(RECORDS PROVIDED Opens)
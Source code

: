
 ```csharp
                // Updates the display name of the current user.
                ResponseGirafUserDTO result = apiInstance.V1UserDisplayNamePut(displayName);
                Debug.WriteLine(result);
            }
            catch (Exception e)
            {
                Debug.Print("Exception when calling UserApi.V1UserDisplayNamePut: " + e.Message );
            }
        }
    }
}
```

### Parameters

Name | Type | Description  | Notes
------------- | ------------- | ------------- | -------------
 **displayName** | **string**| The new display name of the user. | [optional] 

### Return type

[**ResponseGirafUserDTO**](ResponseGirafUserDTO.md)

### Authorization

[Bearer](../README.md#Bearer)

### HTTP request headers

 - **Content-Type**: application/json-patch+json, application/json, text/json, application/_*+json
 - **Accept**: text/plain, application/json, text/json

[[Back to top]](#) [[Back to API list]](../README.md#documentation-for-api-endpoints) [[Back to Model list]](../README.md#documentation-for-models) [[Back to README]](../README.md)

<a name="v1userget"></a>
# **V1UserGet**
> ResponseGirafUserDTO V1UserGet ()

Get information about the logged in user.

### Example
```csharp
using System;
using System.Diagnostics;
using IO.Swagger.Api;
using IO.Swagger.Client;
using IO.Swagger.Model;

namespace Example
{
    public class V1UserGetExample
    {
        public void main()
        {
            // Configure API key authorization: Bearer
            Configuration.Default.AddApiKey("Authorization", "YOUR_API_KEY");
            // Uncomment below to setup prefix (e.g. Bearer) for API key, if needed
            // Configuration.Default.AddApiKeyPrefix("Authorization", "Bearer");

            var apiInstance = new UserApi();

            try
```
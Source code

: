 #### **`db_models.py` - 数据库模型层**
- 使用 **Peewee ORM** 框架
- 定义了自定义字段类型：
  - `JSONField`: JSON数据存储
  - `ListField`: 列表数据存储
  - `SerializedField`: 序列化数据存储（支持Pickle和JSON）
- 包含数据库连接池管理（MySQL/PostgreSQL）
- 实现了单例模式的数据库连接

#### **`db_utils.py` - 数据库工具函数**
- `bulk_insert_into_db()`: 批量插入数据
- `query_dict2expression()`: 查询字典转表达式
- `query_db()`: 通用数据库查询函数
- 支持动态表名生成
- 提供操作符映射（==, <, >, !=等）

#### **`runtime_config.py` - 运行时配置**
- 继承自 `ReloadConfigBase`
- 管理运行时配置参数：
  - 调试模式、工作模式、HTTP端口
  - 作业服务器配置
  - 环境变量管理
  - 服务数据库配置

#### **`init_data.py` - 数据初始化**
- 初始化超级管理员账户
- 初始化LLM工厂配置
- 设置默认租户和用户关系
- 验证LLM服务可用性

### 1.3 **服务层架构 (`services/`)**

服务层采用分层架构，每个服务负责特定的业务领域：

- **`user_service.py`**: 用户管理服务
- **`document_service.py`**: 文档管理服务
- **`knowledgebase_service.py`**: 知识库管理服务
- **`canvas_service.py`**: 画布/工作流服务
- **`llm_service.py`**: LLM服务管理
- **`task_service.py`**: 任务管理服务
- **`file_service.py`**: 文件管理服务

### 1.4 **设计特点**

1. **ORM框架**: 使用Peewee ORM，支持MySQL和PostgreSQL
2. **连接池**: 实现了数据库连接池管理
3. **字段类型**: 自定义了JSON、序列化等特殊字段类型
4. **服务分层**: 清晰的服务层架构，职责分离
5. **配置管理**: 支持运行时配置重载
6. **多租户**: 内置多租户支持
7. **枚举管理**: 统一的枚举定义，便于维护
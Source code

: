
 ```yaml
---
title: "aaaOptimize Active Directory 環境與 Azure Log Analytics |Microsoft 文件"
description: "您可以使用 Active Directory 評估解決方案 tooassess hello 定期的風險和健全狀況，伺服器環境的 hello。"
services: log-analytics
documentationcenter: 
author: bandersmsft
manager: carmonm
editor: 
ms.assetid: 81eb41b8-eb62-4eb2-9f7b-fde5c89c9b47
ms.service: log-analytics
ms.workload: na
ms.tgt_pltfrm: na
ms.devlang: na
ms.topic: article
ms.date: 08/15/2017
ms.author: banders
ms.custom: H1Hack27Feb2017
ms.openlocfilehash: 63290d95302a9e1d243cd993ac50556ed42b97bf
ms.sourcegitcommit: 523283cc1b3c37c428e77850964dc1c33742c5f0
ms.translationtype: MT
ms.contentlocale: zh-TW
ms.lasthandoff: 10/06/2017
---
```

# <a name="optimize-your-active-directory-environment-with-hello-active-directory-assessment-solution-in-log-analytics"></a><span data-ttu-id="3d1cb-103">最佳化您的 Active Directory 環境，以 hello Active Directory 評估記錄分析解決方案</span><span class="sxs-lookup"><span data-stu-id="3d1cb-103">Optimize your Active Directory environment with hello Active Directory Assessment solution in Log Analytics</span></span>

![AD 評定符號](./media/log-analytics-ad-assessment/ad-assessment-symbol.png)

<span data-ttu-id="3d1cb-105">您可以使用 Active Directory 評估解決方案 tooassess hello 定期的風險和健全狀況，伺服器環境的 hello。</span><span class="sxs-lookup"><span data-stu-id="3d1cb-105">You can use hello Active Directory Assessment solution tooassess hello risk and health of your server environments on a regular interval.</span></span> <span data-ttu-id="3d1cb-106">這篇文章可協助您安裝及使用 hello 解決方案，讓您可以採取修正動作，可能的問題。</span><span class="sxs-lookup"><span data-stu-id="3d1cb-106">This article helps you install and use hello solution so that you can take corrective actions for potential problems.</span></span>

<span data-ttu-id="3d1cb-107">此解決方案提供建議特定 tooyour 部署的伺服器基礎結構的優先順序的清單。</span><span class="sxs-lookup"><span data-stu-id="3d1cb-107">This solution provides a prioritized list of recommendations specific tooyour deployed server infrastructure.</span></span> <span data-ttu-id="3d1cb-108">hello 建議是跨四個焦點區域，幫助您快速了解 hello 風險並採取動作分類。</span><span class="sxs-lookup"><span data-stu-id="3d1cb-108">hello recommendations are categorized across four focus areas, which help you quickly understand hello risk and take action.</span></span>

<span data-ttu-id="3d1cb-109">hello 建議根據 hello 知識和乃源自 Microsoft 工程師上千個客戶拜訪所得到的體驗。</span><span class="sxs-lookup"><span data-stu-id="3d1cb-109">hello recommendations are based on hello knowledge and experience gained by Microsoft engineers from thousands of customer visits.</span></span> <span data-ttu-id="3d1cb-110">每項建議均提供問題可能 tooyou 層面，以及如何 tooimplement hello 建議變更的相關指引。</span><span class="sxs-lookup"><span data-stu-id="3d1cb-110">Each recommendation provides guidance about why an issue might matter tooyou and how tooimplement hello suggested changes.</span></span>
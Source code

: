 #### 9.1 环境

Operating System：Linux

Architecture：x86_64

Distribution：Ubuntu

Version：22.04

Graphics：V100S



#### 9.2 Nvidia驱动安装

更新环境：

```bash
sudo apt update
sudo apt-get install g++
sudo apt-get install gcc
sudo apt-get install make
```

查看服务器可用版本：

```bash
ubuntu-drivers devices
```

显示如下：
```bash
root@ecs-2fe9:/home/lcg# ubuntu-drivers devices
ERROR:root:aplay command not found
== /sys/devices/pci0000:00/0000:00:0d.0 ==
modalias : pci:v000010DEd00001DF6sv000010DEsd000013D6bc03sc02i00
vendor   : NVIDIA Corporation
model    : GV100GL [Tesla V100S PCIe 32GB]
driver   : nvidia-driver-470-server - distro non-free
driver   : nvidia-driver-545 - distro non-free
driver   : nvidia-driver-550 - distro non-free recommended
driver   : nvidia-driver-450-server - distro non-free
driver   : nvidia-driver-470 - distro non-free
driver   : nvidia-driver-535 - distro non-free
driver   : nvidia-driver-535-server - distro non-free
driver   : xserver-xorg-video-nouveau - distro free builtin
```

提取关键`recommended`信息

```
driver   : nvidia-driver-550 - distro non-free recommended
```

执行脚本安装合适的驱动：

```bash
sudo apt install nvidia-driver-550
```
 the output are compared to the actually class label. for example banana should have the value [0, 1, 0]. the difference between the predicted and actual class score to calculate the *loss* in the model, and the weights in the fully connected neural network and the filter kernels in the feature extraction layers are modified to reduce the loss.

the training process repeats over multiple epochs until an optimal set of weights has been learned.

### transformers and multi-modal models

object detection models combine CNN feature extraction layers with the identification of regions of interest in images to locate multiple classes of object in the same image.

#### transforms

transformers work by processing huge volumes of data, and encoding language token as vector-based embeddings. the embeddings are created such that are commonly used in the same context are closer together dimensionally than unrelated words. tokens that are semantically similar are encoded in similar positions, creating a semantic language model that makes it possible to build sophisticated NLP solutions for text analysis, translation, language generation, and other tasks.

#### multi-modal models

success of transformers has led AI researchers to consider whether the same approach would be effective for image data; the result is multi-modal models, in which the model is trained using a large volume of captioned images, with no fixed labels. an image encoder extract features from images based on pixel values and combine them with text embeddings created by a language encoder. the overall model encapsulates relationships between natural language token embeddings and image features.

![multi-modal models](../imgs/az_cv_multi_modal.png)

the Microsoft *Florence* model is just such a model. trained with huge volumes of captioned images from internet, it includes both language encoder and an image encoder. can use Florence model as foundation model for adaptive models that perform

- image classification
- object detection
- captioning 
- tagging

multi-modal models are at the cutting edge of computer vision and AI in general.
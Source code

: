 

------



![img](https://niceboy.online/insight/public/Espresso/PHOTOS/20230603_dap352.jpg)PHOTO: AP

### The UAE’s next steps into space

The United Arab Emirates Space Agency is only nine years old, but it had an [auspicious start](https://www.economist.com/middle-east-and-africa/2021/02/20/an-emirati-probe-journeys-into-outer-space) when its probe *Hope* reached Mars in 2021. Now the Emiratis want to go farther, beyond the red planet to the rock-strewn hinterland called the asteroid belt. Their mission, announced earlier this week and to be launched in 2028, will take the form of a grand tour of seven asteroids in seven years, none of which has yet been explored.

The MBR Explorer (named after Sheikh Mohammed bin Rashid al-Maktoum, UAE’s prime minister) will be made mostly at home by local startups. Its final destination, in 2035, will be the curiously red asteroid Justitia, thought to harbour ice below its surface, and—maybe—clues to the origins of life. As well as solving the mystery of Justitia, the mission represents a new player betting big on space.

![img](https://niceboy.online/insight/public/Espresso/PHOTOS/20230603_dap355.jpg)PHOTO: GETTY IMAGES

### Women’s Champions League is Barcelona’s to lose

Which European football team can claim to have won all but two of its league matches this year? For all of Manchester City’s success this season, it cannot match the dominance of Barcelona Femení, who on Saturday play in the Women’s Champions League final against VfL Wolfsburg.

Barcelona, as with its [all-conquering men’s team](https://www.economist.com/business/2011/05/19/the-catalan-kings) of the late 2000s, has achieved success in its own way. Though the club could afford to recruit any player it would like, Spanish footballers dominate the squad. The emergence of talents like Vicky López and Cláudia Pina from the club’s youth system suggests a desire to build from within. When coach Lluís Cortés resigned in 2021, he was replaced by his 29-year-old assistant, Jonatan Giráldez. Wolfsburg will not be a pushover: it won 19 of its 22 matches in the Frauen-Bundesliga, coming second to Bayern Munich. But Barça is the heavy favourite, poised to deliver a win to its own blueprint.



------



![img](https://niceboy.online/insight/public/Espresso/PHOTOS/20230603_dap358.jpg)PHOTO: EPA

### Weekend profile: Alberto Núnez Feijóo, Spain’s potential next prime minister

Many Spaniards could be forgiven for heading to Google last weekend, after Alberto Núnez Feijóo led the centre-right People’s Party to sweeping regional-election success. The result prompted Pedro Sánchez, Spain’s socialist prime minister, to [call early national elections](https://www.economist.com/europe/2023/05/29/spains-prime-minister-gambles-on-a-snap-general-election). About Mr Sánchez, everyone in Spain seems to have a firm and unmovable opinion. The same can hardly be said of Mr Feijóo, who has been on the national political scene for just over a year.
(RECORDS PROVIDED Closes)
▸ WORK INSTRUCTION
Go through the entries above and say how many lines include the word "README". Give the number only.

▸ RESULT FOR THIS EXERCISE
2